Roy Lichtenstein: A Retrospective

Event  |  Reviews  |  Comments
Ohhh…Alright…, 1964 Oil And Magna On Canvas 91.4 X 96.5 Cm (36 X 38 In) © Estate of Roy Lichtenstein. Private Collection.
Roy Lichtenstein: A Retrospective

111 South Michigan Avenue
60603 Chicago
May 22nd, 2012 - September 3rd, 2012
Opening: May 22nd, 2012 6:30 PM - 9:30 PM

Michigan Ave/Downtown
Mon-We, Fri-Sun 10:30-5; Thu 10:30-8;


Whaam! Bratatat! Varoom! The Art Institute of Chicago explodes this summer with the energy of Roy Lichtenstein in the largest exhibition of the influential Pop artist to date. More than 160 works—from the familiar to the completely unexpected, including never-before-seen drawings, paintings, and sculpture—present a profound exploration of Lichtenstein’s signature style and its myriad applications. The result—a dazzling array of color and dynamism, traversing art historical movements, magazine advertisements and comics, nudes and heroes, sea and sky—captures the power of Pop with works of art as fresh and revolutionary as they were 50 years ago.

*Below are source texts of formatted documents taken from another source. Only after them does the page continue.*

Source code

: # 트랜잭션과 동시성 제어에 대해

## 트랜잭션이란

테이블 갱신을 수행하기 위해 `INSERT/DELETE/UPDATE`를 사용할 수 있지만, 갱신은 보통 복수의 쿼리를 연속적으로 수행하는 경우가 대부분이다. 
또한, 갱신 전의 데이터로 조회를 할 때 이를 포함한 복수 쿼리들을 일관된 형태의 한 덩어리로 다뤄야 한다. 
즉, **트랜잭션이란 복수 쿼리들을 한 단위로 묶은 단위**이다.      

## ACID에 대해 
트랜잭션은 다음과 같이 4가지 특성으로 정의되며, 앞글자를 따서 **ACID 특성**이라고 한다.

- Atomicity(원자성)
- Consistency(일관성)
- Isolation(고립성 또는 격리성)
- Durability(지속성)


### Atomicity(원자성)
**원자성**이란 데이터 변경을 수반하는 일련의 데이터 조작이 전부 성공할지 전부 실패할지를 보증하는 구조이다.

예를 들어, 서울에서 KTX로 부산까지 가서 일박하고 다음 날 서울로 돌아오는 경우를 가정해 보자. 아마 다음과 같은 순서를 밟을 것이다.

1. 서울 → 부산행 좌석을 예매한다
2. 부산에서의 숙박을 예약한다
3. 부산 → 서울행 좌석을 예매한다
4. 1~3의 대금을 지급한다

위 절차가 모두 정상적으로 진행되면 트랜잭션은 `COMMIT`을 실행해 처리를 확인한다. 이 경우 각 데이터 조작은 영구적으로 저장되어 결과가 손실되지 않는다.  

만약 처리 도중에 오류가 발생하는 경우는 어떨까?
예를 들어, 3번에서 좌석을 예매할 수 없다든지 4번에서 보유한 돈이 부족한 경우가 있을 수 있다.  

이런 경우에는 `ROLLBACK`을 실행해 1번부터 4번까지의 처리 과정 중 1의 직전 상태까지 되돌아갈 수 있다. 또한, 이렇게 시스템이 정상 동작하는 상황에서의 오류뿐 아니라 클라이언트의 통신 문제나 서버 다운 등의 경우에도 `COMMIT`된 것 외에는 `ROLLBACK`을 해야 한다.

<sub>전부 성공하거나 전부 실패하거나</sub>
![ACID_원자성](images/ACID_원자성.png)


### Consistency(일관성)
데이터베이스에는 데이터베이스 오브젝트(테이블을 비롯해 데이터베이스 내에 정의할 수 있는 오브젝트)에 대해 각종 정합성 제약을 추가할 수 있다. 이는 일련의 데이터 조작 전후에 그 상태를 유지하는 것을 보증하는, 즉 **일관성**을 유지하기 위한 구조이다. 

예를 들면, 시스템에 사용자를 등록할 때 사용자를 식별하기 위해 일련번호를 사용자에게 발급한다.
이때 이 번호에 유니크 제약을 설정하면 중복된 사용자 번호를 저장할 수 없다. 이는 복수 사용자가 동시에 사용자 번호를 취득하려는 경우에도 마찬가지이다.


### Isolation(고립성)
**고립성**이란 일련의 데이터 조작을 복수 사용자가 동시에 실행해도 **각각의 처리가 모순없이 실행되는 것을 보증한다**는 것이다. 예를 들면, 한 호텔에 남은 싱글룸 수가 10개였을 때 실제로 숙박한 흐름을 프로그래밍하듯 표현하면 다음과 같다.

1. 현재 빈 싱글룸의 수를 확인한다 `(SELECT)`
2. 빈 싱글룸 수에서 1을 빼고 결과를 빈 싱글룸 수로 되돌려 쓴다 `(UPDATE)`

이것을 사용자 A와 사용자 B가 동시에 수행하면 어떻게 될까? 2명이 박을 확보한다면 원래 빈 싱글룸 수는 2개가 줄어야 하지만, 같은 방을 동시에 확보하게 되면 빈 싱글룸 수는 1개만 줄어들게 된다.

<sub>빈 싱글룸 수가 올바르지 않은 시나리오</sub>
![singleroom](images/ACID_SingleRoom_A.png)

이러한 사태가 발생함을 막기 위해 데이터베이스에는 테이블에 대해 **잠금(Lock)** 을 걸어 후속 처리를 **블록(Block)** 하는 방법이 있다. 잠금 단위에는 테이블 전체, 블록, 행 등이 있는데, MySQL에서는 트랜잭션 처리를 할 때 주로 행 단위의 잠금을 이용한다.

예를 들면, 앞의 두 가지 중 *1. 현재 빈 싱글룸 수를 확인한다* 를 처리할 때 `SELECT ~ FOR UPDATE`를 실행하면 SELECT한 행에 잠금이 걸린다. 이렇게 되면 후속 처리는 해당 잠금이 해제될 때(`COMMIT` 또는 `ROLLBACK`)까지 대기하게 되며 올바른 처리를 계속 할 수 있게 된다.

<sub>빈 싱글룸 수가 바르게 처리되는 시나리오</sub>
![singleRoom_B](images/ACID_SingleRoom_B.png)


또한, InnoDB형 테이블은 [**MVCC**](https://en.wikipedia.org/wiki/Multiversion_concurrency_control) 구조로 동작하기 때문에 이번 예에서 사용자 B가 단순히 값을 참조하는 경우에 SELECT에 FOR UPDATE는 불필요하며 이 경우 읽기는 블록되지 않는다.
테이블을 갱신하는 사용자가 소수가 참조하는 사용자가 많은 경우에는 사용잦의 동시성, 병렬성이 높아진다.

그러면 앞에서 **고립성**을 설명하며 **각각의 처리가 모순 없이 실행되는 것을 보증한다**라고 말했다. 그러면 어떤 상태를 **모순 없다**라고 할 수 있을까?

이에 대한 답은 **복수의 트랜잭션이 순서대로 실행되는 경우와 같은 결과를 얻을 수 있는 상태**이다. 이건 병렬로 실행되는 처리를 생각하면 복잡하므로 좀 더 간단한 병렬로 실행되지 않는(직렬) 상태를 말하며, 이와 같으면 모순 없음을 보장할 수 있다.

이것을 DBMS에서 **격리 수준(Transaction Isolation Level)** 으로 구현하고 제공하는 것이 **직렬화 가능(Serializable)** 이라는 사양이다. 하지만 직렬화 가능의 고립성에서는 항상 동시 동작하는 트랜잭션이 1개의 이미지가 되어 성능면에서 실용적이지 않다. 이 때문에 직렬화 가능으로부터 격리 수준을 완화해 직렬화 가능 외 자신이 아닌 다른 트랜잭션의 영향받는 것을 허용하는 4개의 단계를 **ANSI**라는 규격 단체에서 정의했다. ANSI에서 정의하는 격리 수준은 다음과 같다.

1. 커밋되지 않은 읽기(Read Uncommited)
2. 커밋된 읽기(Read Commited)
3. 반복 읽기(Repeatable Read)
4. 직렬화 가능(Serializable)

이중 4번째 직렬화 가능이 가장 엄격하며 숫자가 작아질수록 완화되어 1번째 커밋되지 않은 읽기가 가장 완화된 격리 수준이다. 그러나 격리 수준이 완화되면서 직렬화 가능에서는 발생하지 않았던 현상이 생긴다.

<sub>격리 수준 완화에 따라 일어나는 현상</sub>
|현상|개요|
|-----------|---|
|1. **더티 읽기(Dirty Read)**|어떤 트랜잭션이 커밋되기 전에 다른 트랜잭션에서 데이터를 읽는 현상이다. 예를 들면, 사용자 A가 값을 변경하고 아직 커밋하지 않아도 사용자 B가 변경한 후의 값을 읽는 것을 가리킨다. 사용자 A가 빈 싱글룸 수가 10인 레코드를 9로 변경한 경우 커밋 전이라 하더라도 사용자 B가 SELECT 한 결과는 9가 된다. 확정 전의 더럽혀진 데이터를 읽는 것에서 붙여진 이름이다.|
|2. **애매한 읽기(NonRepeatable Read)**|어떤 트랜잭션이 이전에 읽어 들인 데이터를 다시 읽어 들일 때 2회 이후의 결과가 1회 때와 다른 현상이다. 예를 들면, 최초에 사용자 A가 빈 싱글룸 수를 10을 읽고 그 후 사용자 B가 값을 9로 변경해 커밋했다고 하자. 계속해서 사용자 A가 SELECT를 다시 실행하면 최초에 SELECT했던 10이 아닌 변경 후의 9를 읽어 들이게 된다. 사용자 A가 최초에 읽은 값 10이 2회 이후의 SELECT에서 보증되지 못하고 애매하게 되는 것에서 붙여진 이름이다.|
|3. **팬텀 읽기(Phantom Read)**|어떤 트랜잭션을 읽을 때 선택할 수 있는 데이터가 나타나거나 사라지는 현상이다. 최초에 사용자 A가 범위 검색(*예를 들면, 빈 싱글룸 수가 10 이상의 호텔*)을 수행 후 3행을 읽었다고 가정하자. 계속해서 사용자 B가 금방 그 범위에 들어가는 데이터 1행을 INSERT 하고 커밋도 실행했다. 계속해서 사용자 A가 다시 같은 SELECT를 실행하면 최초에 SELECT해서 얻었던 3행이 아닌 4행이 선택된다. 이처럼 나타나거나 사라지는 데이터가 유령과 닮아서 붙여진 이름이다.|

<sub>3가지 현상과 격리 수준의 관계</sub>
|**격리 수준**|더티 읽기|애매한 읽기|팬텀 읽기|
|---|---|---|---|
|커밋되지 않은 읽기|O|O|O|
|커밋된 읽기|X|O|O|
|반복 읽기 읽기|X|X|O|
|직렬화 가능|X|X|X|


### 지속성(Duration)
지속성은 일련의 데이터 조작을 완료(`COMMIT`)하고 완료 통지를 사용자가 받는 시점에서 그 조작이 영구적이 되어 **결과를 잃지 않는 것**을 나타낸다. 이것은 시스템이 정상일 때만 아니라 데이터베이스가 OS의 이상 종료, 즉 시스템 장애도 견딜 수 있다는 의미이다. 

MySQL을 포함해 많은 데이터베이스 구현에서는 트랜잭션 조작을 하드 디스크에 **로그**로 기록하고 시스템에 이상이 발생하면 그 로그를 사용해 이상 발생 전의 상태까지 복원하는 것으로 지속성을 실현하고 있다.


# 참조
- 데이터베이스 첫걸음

Lichtenstein first made a splash with his groundbreaking brand of Pop Art in 1961 with Look Mickey and similar works that channeled the seemingly “artless” medium of cartoons. While playfully challenging the world of fine art, Lichtenstein’s use of comics and other mass media imagery also served as a vehicle for his lifelong exploration of the processes of painting and the question of “style.” His immediately recognizable signature—the hand-painted re-creations of benday “dots” derived from commercial printing—was critical to his act of blurring the boundaries between “low art” and traditional artistic genres. This technique also masked the effort and meticulous preparation—drawing, transposition, enlargement, and editing—he put into what can appear to be mechanically produced paintings.

Through his surprisingly fluid approach, Lichtenstein explored a broad variety of subjects, from the eminently art historical to the commercial, and this exhibition chronicles them all, bringing together most of his major series. From cartoon panels and treatments of brushstrokes through representations of mirrors and “Artist’s Studio” paintings and finally to the luminous Chinese landscapes that Lichtenstein was working on before his death in 1997, this retrospective showcases one of the most prolific and brilliant careers in 20th-century art.

Catalogue: A major catalogue accompanies the exhibition and features new scholarship by an international team of distinguished curators, critics, and art historians including James Rondeau, Frances and Thomas Dittmer Chair and Curator, Department of Contemporary Art, and Sheena Wagstaff, curator at the Metropolitan Museum of Art, New York.

Organizer: The exhibition is organized by the Art Institute of Chicago and Tate Modern, London.